【月】お月見、中秋の名月といえばお団子ではなく。 ライチの場合


テーマ「月」と聞いて、色恋の浮いた話もないし、どうしたら……と途方に暮れていたところ、ひらめきました。
それは中国銘菓、月餅。英語ではそのまんまmoon cakeです。
私、3~4年前に月餅をはじめとした中華菓子にどハマリしまして、ひんぱんに横浜中華街に通っていました。
一度も大陸に行ったことがないわりには詳しいので、少し語ります!
ペンネームのライチも、中華圏の文化が好きという理由で決めました。


月餅は春節(旧正月)の次くらいに大事な中秋節(中秋の名月)の行事食。今年は10月1日ですね。
この時期には家族が集まり、月を愛でながらわいわいいただきます。
なので大陸では9月頃、中秋前後にしか売っていません。
横浜中華街では台湾や香港と同様に、一年中売っています。

月餅でよくある誤解が「世界一カロリーが高いスイーツ」「デブの素」というもの。
確かに、グラムあたりのカロリーが高いのは否めません。
でも、月餅ってひとつを8つくらいに切り分けて、家族で食べる団らんのデザートです。
カロリーがうんぬんは、「ケーキワンホールを一人で食ったら太った」って言うようなものなんで、知らずに外国の文化をばかにするのはやめましょう……。

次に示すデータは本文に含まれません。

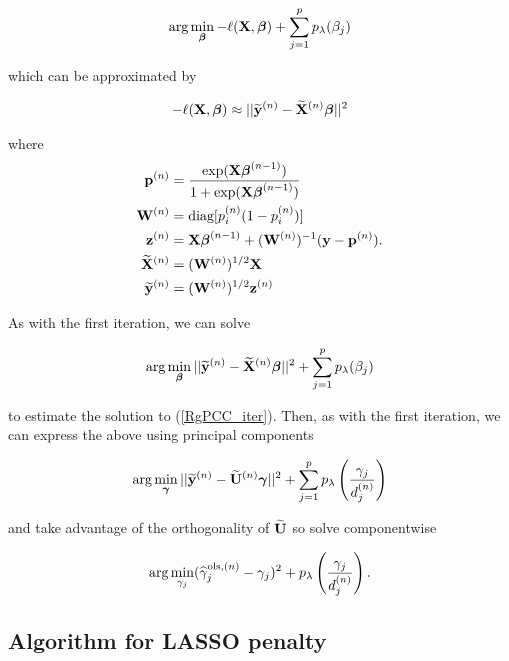\documentclass[main.tex]{subfiles}
\begin{document}
\begin{align}
	\text{arg} \min_{\boldsymbol \beta} - \ell(\mathbf{X}, \boldsymbol \beta) + \sum_{j = 1}^p p_{\lambda}(\beta_j)
\end{align}

which can be approximated by

\begin{align}
	- \ell(\mathbf{X}, \boldsymbol \beta) \approx || \widetilde{\mathbf{y}}^{(n)} - \widetilde{\mathbf{X}}^{(n)} \boldsymbol \beta ||^2 \label{RgPCC_iter}
\end{align}

where
\begin{align}
	\mathbf{p}^{(n)} &= \dfrac{\text{exp}(\mathbf{X} \boldsymbol \beta^{(n-1)})}{1 + \text{exp}(\mathbf{X} \boldsymbol \beta^{(n-1)})} \label{pdef}\\
    \mathbf{W}^{(n)} &= \text{diag}[p_i^{(n)}(1-p_i^{(n)})] \label{Wdef}\\
    \mathbf{z}^{(n)} &= \mathbf{X} \boldsymbol \beta^{(n-1)} + (\mathbf{W}^{(n)})^{-1}(\mathbf{y} - \mathbf{p}^{(n)}). \label{zdef} \\
	\widetilde{\mathbf{X}}^{(n)} &= (\mathbf{W}^{(n)})^{1/2} \mathbf{X} \\
	\widetilde{\mathbf{y}}^{(n)} &= (\mathbf{W}^{(n)})^{1/2} \mathbf{z}^{(n)}
\end{align}

As with the first iteration, we can solve

\begin{align}
	\text{arg} \min_{\boldsymbol \beta} || \widetilde{\mathbf{y}}^{(n)} - \widetilde{\mathbf{X}}^{(n)} \boldsymbol \beta ||^2 + \sum_{j = 1}^p p_{\lambda}(\beta_j)
\end{align}

to estimate the solution to (\ref{RgPCC_iter}). Then, as with the first iteration, we can express the above using principal components

\begin{align}
	\text{arg} \min_{\boldsymbol \gamma} ||\widetilde{\mathbf{y}}^{(n)} - \widetilde{\mathbf{U}}^{(n)} \boldsymbol \gamma ||^2 + \sum_{j = 1}^p p_{\lambda} \left (\frac{\gamma_j}{d_j^{(n)}} \right )
\end{align}

and take advantage of the orthogonality of $\widetilde{\mathbf{U}}$ so solve componentwise

\begin{align}
	\text{arg} \min_{\gamma_j} (\widehat{\gamma}_j^{\text{ols}, (n)} - \gamma_j)^2 + p_{\lambda} \left (\frac{\gamma_j}{d_j^{(n)}} \right ). \label{RgPCC_princ_iter}
\end{align}

\subsection{Algorithm for LASSO penalty}
\end{document}
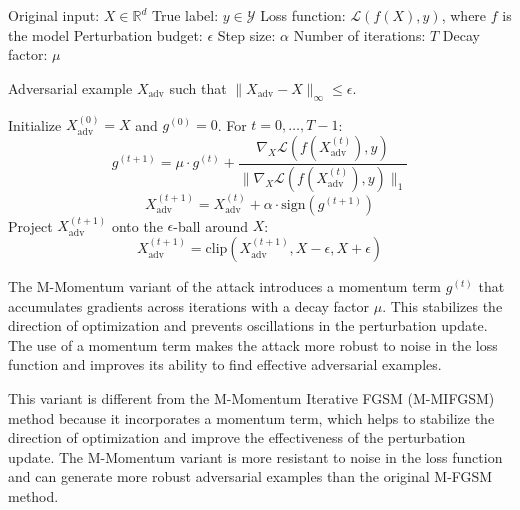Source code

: Original input: $X \in \mathbb{R}^d$
True label: $y \in \mathcal{Y}$
Loss function: $\mathcal{L}(f(X), y)$, where $f$ is the model
Perturbation budget: $\epsilon$
Step size: $\alpha$
Number of iterations: $T$
Decay factor: $\mu$

Adversarial example $X_{\text{adv}}$ such that $\|X_{\text{adv}} - X\|_\infty \leq \epsilon$.

Initialize $X^{(0)}_{\text{adv}} = X$ and $g^{(0)} = 0$. For $t = 0, \dots, T-1$:
\[g^{(t+1)} = \mu \cdot g^{(t)} + \frac{\nabla_X \mathcal{L}(f(X^{(t)}_{\text{adv}}), y)}{\|\nabla_X \mathcal{L}(f(X^{(t)}_{\text{adv}}), y)\|_1}\]
\[X^{(t+1)}_{\text{adv}} = X^{(t)}_{\text{adv}} + \alpha \cdot \text{sign}(g^{(t+1)})\]
Project $X^{(t+1)}_{\text{adv}}$ onto the $\epsilon$-ball around $X$:
\[X^{(t+1)}_{\text{adv}} = \text{clip}(X^{(t+1)}_{\text{adv}}, X - \epsilon, X + \epsilon)\]

The M-Momentum variant of the attack introduces a momentum term $g^{(t)}$ that accumulates gradients across iterations with a decay factor $\mu$. This stabilizes the direction of optimization and prevents oscillations in the perturbation update. The use of a momentum term makes the attack more robust to noise in the loss function and improves its ability to find effective adversarial examples.

This variant is different from the M-Momentum Iterative FGSM (M-MIFGSM) method because it incorporates a momentum term, which helps to stabilize the direction of optimization and improve the effectiveness of the perturbation update. The M-Momentum variant is more resistant to noise in the loss function and can generate more robust adversarial examples than the original M-FGSM method.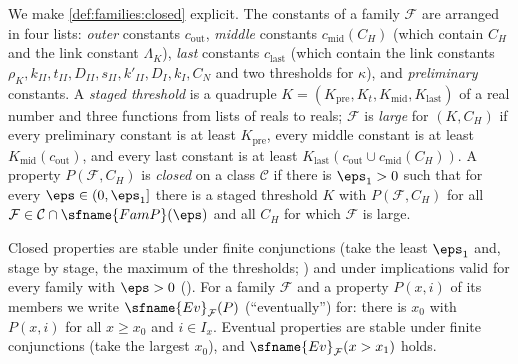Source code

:\begin{definition}\label{pf:linkG:closed}
We make \cref{def:families:closed} explicit. The constants of a family $\mathcal F$ are arranged in four lists:
\emph{outer} constants $c_{\mathrm{out}}$, \emph{middle} constants $c_{\mathrm{mid}}(C_H)$ (which contain $C_H$ and
the link constant $\Lambda_K$), \emph{last} constants $c_{\mathrm{last}}$ (which contain the link constants
$\rho_K,k_{II},t_{II},D_{II},s_{II},k'_{II},D_I,k_I,C_N$ and two thresholds for $\kappa$), and
\emph{preliminary} constants. A \emph{staged threshold} is a quadruple
$K=(K_{\mathrm{pre}},K_t,K_{\mathrm{mid}},K_{\mathrm{last}})$ of a real number and three functions from lists of
reals to reals; $\mathcal F$ is \emph{large} for $(K,C_H)$ if every preliminary constant is at least
$K_{\mathrm{pre}}$, every middle constant is at least $K_{\mathrm{mid}}(c_{\mathrm{out}})$, and every last constant
is at least $K_{\mathrm{last}}(c_{\mathrm{out}}\cup c_{\mathrm{mid}}(C_H))$. A property $P(\mathcal F,C_H)$ is
\emph{closed} on a class $\mathcal C$ if there is $\eps_1>0$ such that for every $\eps\in(0,\eps_1]$ there is a
staged threshold $K$ with $P(\mathcal F,C_H)$ for all $\mathcal F\in\mathcal C\cap\sfname{FamP}(\eps)$ and all
$C_H$ for which $\mathcal F$ is large.
\end{definition}

Closed properties are stable under finite conjunctions (take the least $\eps_1$ and, stage by stage, the maximum
of the thresholds; ) and under implications valid for every family
with $\eps>0$ (). For a family $\mathcal F$ and a property $P(x,i)$
of its members we write $\sfname{Ev}_{\mathcal F}(P)$ (``eventually'') for: there is $x_0$ with $P(x,i)$ for all
$x\ge x_0$ and $i\in I_x$. Eventual properties are stable under finite conjunctions (take the largest $x_0$), and
$\sfname{Ev}_{\mathcal F}(x>x_1)$ holds.

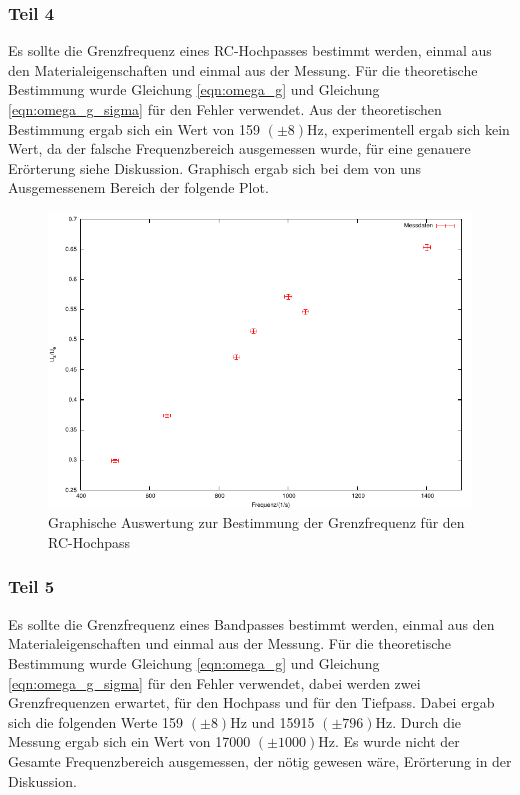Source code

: \documentclass[12pt]{scrartcl}
\begin{document}
\newpage

\subsubsection{Teil 4}
Es sollte die Grenzfrequenz eines RC-Hochpasses bestimmt werden, einmal aus den Materialeigenschaften und einmal aus der Messung. Für die theoretische Bestimmung wurde Gleichung \ref{eqn:omega_g} und Gleichung \ref{eqn:omega_g_sigma} für den Fehler verwendet.
Aus der theoretischen Bestimmung ergab sich ein Wert von 159 $(\pm 8)$Hz, experimentell ergab sich kein Wert, da der falsche Frequenzbereich ausgemessen wurde, für eine genauere Erörterung siehe Diskussion. Graphisch ergab sich bei dem von uns Ausgemessenem Bereich der folgende Plot.

\begin{figure}[htbp] 
  \centering
    \includegraphics[scale = 1]{teil_4.pdf}
  	\caption[Graphische Auswertung zur Bestimmung der Grenzfrequenz für den RC-Hochpass]{Graphische Auswertung zur Bestimmung der Grenzfrequenz für den RC-Hochpass}
  \label{fig:teil_4}
\end{figure}

\newpage

\subsubsection{Teil 5}
Es sollte die Grenzfrequenz eines Bandpasses bestimmt werden, einmal aus den Materialeigenschaften und einmal aus der Messung. Für die theoretische Bestimmung wurde Gleichung \ref{eqn:omega_g} und Gleichung \ref{eqn:omega_g_sigma} für den Fehler verwendet, dabei werden zwei Grenzfrequenzen erwartet, für den Hochpass und für den Tiefpass. Dabei ergab sich die folgenden Werte 159 $(\pm 8)$Hz und 15915 $(\pm 796)$Hz. Durch die Messung ergab sich ein Wert von 17000 $(\pm 1000)$Hz. Es wurde nicht der Gesamte Frequenzbereich ausgemessen, der nötig gewesen wäre, Erörterung in der Diskussion.
\end{document}
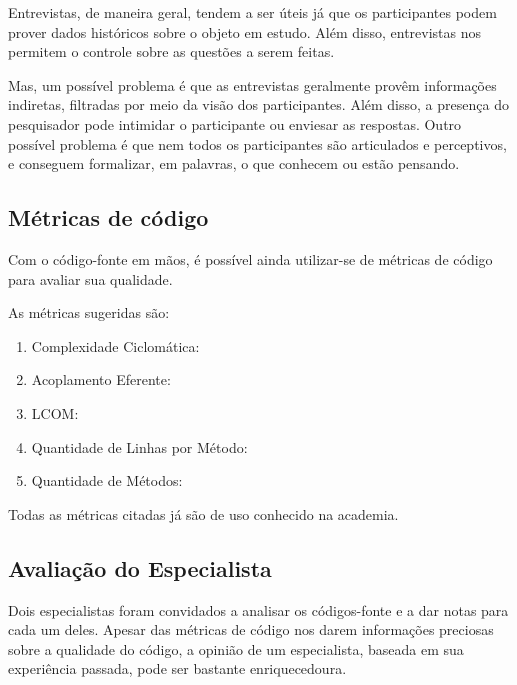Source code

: Entrevistas, de maneira geral, tendem a ser úteis já que os participantes podem prover dados históricos 
sobre o objeto em estudo.
Além disso, entrevistas nos permitem o controle sobre as questões a serem feitas.

Mas, um possível problema é que as entrevistas geralmente provêm informações indiretas, 
filtradas por meio da visão dos participantes. Além disso, a presença do pesquisador pode 
intimidar o participante ou enviesar as respostas.
Outro possível problema é que nem todos os participantes são articulados e perceptivos, e conseguem
formalizar, em palavras, o que conhecem ou estão pensando.


\subsection{Métricas de código}

Com o código-fonte em mãos, é possível ainda utilizar-se de métricas de código
para avaliar sua qualidade.

As métricas sugeridas são:

\begin{enumerate}
	\item Complexidade Ciclomática:
	
	\item Acoplamento Eferente:
	
	\item LCOM:
	
	\item Quantidade de Linhas por Método:
	
	\item Quantidade de Métodos:
	
\end{enumerate}

Todas as métricas citadas já são de uso conhecido na academia.

\subsection{Avaliação do Especialista}
\label{sec:planejamento-especialista}

Dois especialistas foram convidados a analisar os códigos-fonte e a dar notas para cada
um deles. Apesar das métricas de código nos darem informações
preciosas sobre a qualidade do código, a opinião de um especialista, baseada
em sua experiência passada, pode ser bastante enriquecedoura.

横浜中華街の華僑さんは広東省出身者が多いのか、売っている月餅はほとんどが広式(広東風)。
あんこを生地で包んで木型で成形し、表面に焼き色をつける茶色いあれです。
しかし大陸は広い。
さくさくのパイ皮に詰める蘇式(蘇州風)や、柔らかいお餅で包んだ冰皮など、いろいろスタイルがあるようです。
いつかは大陸を旅して、各地の月餅を思う存分食べまくりたい!

月餅の中身は豆沙(小豆あん)、蓮蓉(蓮の実あん)、栗子(栗あん)、棗泥(なつめあん)、黒麻(黒ごまあん)、核桃(くるみあん)、椰蓉(ココナッツ)、伍仁(ミックスナッツ)といったあたりが代表的。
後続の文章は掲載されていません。